Caltrans and the California Department of Fish and Wildlife remind motorists to remain alert for wildlife on roadways during Watch Out for Wildlife Week, which is running through Sept. 24.

Caltrans and the California Department of Fish and Wildlife remind motorists to remain alert for wildlife on roadways during Watch Out for Wildlife Week, which is running through Sept. 24.

“We urge motorists to remain alert and be cautious when traveling through wildlife areas, so our roadways will remain as safe as possible,” said Caltrans Director Malcolm Dougherty. “Drivers can really make a difference in avoiding wildlife collisions, simply by being aware while driving and watching for wildlife crossing signs.”

According to Defenders of Wildlife, a national nonprofit organization dedicated to protecting native species and their natural communities, there are 725,000 to 1.5 million wildlife-vehicle collisions in the US every year, resulting in more than 200 human fatalities. In California, between eight and 10 drivers and as many as 20,000 deer die in wildlife-vehicle collisions each year.
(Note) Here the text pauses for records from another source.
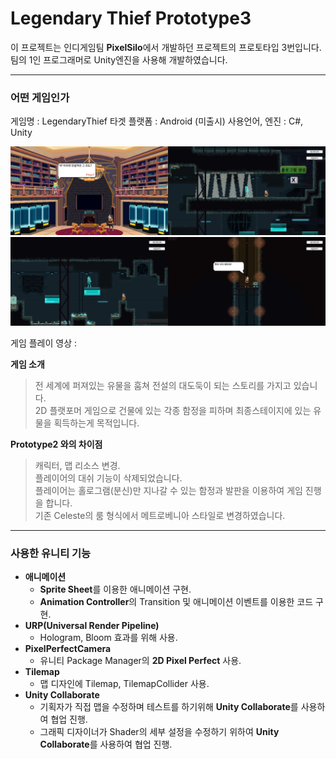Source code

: # Legendary Thief  Prototype3
 이 프로젝트는 인디게임팀 **PixelSilo**에서 개발하던 프로젝트의 프로토타입 3번입니다.    
 팀의 1인 프로그래머로 Unity엔진을 사용해 개발하였습니다.
 
  ----
### 어떤 게임인가

   게임명 : LegendaryThief
   타겟 플랫폼 : Android (미출시)
   사용언어, 엔진 : C#, Unity
   
<img src = "./LegendaryThief/img/01.PNG" width = "50%" height = "50%" title = "px Set" alt = "LT1"></img><img src = "./LegendaryThief/img/02.PNG" width = "50%" height = "50%" title = "px Set" alt = "LT2"></img>
<img src = "./LegendaryThief/img/03.PNG" width = "50%" height = "50%" title = "px Set" alt = "LT3"></img><img src = "./LegendaryThief/img/04.PNG" width = "50%" height = "50%" title = "px Set" alt = "LT4"></img>

게임 플레이 영상 : 

**게임 소개**
> 전 세계에 퍼져있는 유물을 훔쳐 전설의 대도둑이 되는 스토리를 가지고 있습니다.     
> 2D 플랫포머 게임으로 건물에 있는 각종 함정을 피하며 최종스테이지에 있는 유물을 획득하는게 목적입니다.

**Prototype2 와의 차이점**
> 캐릭터, 맵 리소스 변경.     
> 플레이어의 대쉬 기능이 삭제되었습니다.     
> 플레이어는 홀로그램(분신)만 지나갈 수 있는 함정과 발판을 이용하여 게임 진행을 합니다.    
> 기존 Celeste의 룸 형식에서 메트로베니아 스타일로 변경하였습니다.

----
### 사용한 유니티 기능
 * **애니메이션**
   * **Sprite Sheet**를 이용한 애니메이션 구현.
   * **Animation Controller**의 Transition 및 애니메이션 이벤트를 이용한 코드 구현.
 * **URP(Universal Render Pipeline)**
   * Hologram, Bloom 효과를 위해 사용.
 * **PixelPerfectCamera**
   * 유니티 Package Manager의 **2D Pixel Perfect** 사용.
 * **Tilemap**
   * 맵 디자인에 Tilemap, TilemapCollider 사용.
 * **Unity Collaborate**
   * 기획자가 직접 맵을 수정하며 테스트를 하기위해 **Unity Collaborate**를 사용하여 협업 진행.
   * 그래픽 디자이너가 Shader의 세부 설정을 수정하기 위하여 **Unity Collaborate**를 사용하여 협업 진행.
“Between now and December, deer and other wildlife are highly susceptible to vehicle collisions,” CDFW Human-Wildlife Conflict Program Manager Marc Kenyon states in a press release. “Deer will soon start their annual migrations to winter range, bucks will be preoccupied competing for mates, and bears will be searching for food in preparation for hibernation. Such natural behaviors can lead these animals into the way of unsuspecting drivers. Drivers can prevent collisions with animals by being careful and paying attention.”

The Watch Out for Wildlife campaign is supported by Caltrans, CDFW, Defenders of Wildlife and the Road Ecology Center at the University of California, Davis.
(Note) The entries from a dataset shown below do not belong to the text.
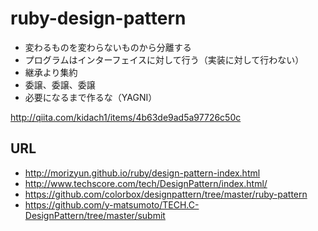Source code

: # ruby-design-pattern

- 変わるものを変わらないものから分離する
- プログラムはインターフェイスに対して行う（実装に対して行わない）
- 継承より集約
- 委譲、委譲、委譲
- 必要になるまで作るな（YAGNI）

http://qiita.com/kidach1/items/4b63de9ad5a97726c50c

## URL

- http://morizyun.github.io/ruby/design-pattern-index.html
- http://www.techscore.com/tech/DesignPattern/index.html/
- https://github.com/colorbox/designpattern/tree/master/ruby-pattern
- https://github.com/y-matsumoto/TECH.C-DesignPattern/tree/master/submit
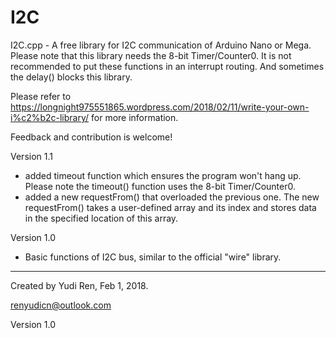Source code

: # I2C
I2C.cpp - A free library for I2C communication of Arduino Nano or Mega. Please note that this library needs the 8-bit Timer/Counter0. It is not recommended to put these functions in an interrupt routing. And sometimes the delay() blocks this library.

Please refer to https://longnight975551865.wordpress.com/2018/02/11/write-your-own-i%c2%b2c-library/ for more information.

Feedback and contribution is welcome!

Version 1.1
* added timeout function which ensures the program won't hang up. Please note
  the timeout() function uses the 8-bit Timer/Counter0.
* added a new requestFrom() that overloaded the previous one. The new requestFrom() takes a user-defined array and its index and stores data in the specified location of this array.

Version 1.0
* Basic functions of I2C bus, similar to the official "wire" library.

-------------------------------------
Created by Yudi Ren, Feb 1, 2018.

renyudicn@outlook.com

Version 1.0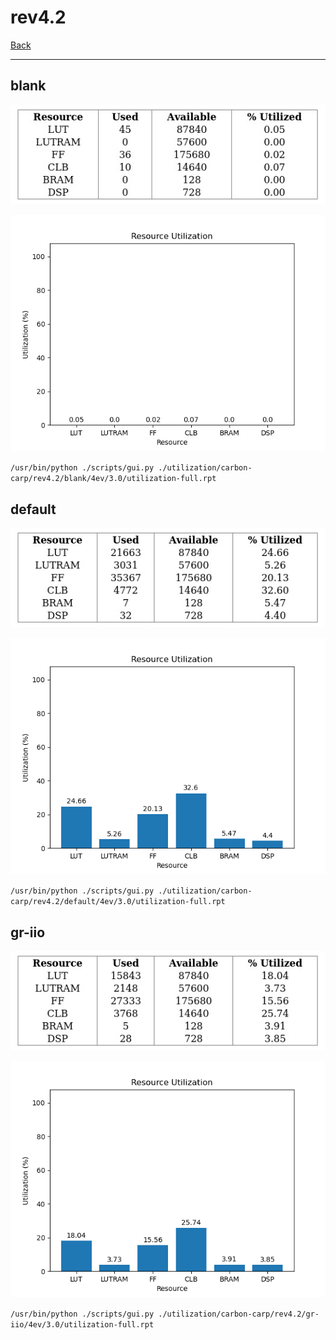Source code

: # rev4.2

[Back](<../carbon-carp.md>)

---

## blank

<p align="center">
	<img src="../../../../images/carbon-carp/rev4.2/blank/4ev/3.0/table.jpg" />
</p>

<p align="center">
	<img src="../../../../images/carbon-carp/rev4.2/blank/4ev/3.0/graph.png" />
</p>

`/usr/bin/python ./scripts/gui.py ./utilization/carbon-carp/rev4.2/blank/4ev/3.0/utilization-full.rpt`

## default

<p align="center">
	<img src="../../../../images/carbon-carp/rev4.2/default/4ev/3.0/table.jpg" />
</p>

<p align="center">
	<img src="../../../../images/carbon-carp/rev4.2/default/4ev/3.0/graph.png" />
</p>

`/usr/bin/python ./scripts/gui.py ./utilization/carbon-carp/rev4.2/default/4ev/3.0/utilization-full.rpt`

## gr-iio

<p align="center">
	<img src="../../../../images/carbon-carp/rev4.2/gr-iio/4ev/3.0/table.jpg" />
</p>

<p align="center">
	<img src="../../../../images/carbon-carp/rev4.2/gr-iio/4ev/3.0/graph.png" />
</p>

`/usr/bin/python ./scripts/gui.py ./utilization/carbon-carp/rev4.2/gr-iio/4ev/3.0/utilization-full.rpt`

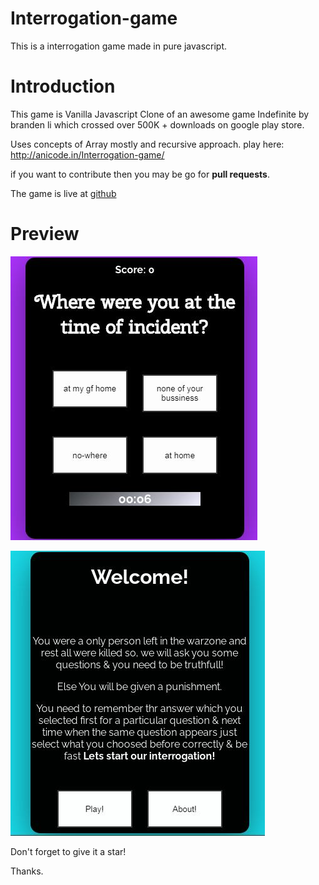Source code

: # Interrogation-game

This is a interrogation game made in pure javascript.

# Introduction

This game is Vanilla Javascript Clone of an awesome game Indefinite by branden li which crossed over 500K + downloads on google play store.

Uses concepts of Array mostly and recursive approach.
play here: http://anicode.in/Interrogation-game/

if you want to contribute then you may be go for **pull requests**.

The game is live at [github](https://abhiprojectz.github.io/Interrogation-game/)

# Preview 

![](Capturedwidiwyd.JPG)


![](edhejhjehe.JPG)


Don't forget to give it a star!

Thanks.
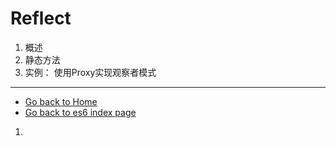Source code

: # Reflect
1. 概述
2. 静态方法
3. 实例： 使用Proxy实现观察者模式
---
-   [Go back to Home](https://github.com/xiaoxiaocoder/KnowledgeBase)
-   [Go back to es6 index page](../es6.md)

1.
Wildlife experts from these organizations offer the following tips for motorists:

• Be especially alert when driving in areas frequented by wildlife, and reduce your speed so you can react safely.

• Pay particular attention when driving during the morning and evening, as wildlife are most active during these times.
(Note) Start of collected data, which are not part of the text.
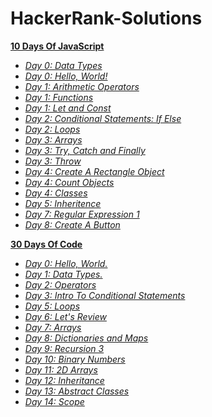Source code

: # HackerRank-Solutions

**<a href="https://github.com/ShubhangiChaudhary/HackerRank-Solutions/tree/main/10DaysOfJavaScript">10 Days Of JavaScript</a>**

- *<a href="https://github.com/ShubhangiChaudhary/HackerRank-Solutions/blob/main/10DaysOfJavaScript/Day0_DataTypes.md">Day 0: Data Types</a>*
- *<a href="https://github.com/ShubhangiChaudhary/HackerRank-Solutions/blob/main/10DaysOfJavaScript/Day0_HelloWorld.md">Day 0: Hello, World!</a>*
- *<a href="https://github.com/ShubhangiChaudhary/HackerRank-Solutions/blob/main/10DaysOfJavaScript/Day1_ArithmeticOperators.md">Day 1: Arithmetic Operators</a>*
- *<a href="https://github.com/ShubhangiChaudhary/HackerRank-Solutions/blob/main/10DaysOfJavaScript/Day1_Functions.md">Day 1: Functions</a>*
- *<a href="https://github.com/ShubhangiChaudhary/HackerRank-Solutions/blob/main/10DaysOfJavaScript/Day1_LetAndConst.md">Day 1: Let and Const</a>*
- *<a href="https://github.com/ShubhangiChaudhary/HackerRank-Solutions/blob/main/10DaysOfJavaScript/Day2_ConditionalStatements_IfElse.md">Day 2: Conditional Statements: If Else</a>*
- *<a href="https://github.com/ShubhangiChaudhary/HackerRank-Solutions/blob/main/10DaysOfJavaScript/Day2_Loops.md">Day 2: Loops</a>*
- *<a href="https://github.com/ShubhangiChaudhary/HackerRank-Solutions/blob/main/10DaysOfJavaScript/Day3_Arrays.md">Day 3: Arrays</a>*
- *<a href="https://github.com/ShubhangiChaudhary/HackerRank-Solutions/blob/main/10DaysOfJavaScript/Day3_TryCatchFinally.md">Day 3: Try, Catch and Finally</a>*
- *<a href="">Day 3: Throw</a>*
- *<a href="https://github.com/ShubhangiChaudhary/HackerRank-Solutions/blob/main/10DaysOfJavaScript/Day4_CreateARectangle.md">Day 4: Create A Rectangle Object</a>*
- *<a href="https://github.com/ShubhangiChaudhary/HackerRank-Solutions/blob/main/10DaysOfJavaScript/Day4_CountObjects.md">Day 4: Count Objects</a>*
- *<a href="https://github.com/ShubhangiChaudhary/HackerRank-Solutions/blob/main/10DaysOfJavaScript/Day4_Classes.md">Day 4: Classes</a>*
- *<a href="https://github.com/ShubhangiChaudhary/HackerRank-Solutions/blob/main/10DaysOfJavaScript/Day5_Inheritence.md">Day 5: Inheritence</a>*
- *<a href="https://github.com/ShubhangiChaudhary/HackerRank-Solutions/blob/main/10DaysOfJavaScript/Day7_RegularExpression1.md">Day 7: Regular Expression 1</a>*
- *<a href="https://github.com/ShubhangiChaudhary/HackerRank-Solutions/blob/main/10DaysOfJavaScript/Day8_CrerateAButton.md">Day 8: Create A Button</a>*


**<a href="https://github.com/ShubhangiChaudhary/HackerRank-Solutions/tree/main/30DaysOfCode">30 Days Of Code</a>**

- *<a href="https://github.com/ShubhangiChaudhary/HackerRank-Solutions/blob/main/30DaysOfCode/Day0_HelloWorld.md">Day 0: Hello, World.</a>*
- *<a href="https://github.com/ShubhangiChaudhary/HackerRank-Solutions/blob/main/30DaysOfCode/Day1_DataTypes.md">Day 1: Data Types.</a>*
- *<a href="https://github.com/ShubhangiChaudhary/HackerRank-Solutions/blob/main/30DaysOfCode/Day2_Operators.md">Day 2: Operators</a>*
- *<a href="https://github.com/ShubhangiChaudhary/HackerRank-Solutions/blob/main/30DaysOfCode/Day3_IntroToConditionalStatements.md">Day 3: Intro To Conditional Statements</a>*
- *<a href="https://github.com/ShubhangiChaudhary/HackerRank-Solutions/blob/main/30DaysOfCode/Day5_Loops..md">Day 5: Loops</a>*
- *<a href="https://github.com/ShubhangiChaudhary/HackerRank-Solutions/blob/main/30DaysOfCode/Day6_LetsReview.md">Day 6: Let's Review</a>*
- *<a href="https://github.com/ShubhangiChaudhary/HackerRank-Solutions/blob/main/30DaysOfCode/Day7_Arrays.md">Day 7: Arrays</a>*
- *<a href="https://github.com/ShubhangiChaudhary/HackerRank-Solutions/blob/main/30DaysOfCode/Day8_DictionariesAndMaps.md">Day 8: Dictionaries and Maps</a>*
- *<a href="https://github.com/ShubhangiChaudhary/HackerRank-Solutions/blob/main/30DaysOfCode/Day9_Recursion3.md">Day 9: Recursion 3</a>*
- *<a href="https://github.com/ShubhangiChaudhary/HackerRank-Solutions/blob/main/30DaysOfCode/Day10_BinaryNumbers.md">Day 10: Binary Numbers</a>*
- *<a href="https://github.com/ShubhangiChaudhary/HackerRank-Solutions/blob/main/30DaysOfCode/Day11_2DArrays.md">Day 11: 2D Arrays</a>*
- *<a href="https://github.com/ShubhangiChaudhary/HackerRank-Solutions/blob/main/30DaysOfCode/Day12_Inheritance.md">Day 12: Inheritance</a>*
- *<a href="https://github.com/ShubhangiChaudhary/HackerRank-Solutions/blob/main/30DaysOfCode/Day13_AbstractClasses.md">Day 13: Abstract Classes</a>*
- *<a href="https://github.com/ShubhangiChaudhary/HackerRank-Solutions/blob/main/30DaysOfCode/Day14_Scope.md">Day 14: Scope</a>*


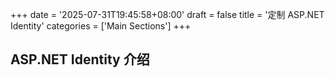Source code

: +++
date = '2025-07-31T19:45:58+08:00'
draft = false
title = '定制 ASP.NET Identity'
categories = ['Main Sections']
+++

## ASP.NET Identity 介绍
• If you see an animal cross the road, know that another may be following.

• Don’t litter. The odors may entice animals to venture near roadways.

Among the projects Caltrans, CDFW and their partners are doing to reduce wildlife-vehicle collisions, improve awareness of key issues, and improve ecological sustainability is one on Highway 89 between Truckee and Sierraville – a recently-completed $2.08 million project consists of two new 12-foot by 10-foot wildlife undercrossings, providing a safe path for animals to cross under the roadway.

The project also includes four escape ramps and over 14,000 linear feet of deer fencing on both sides of the highway to help prevent wildlife-vehicle collisions.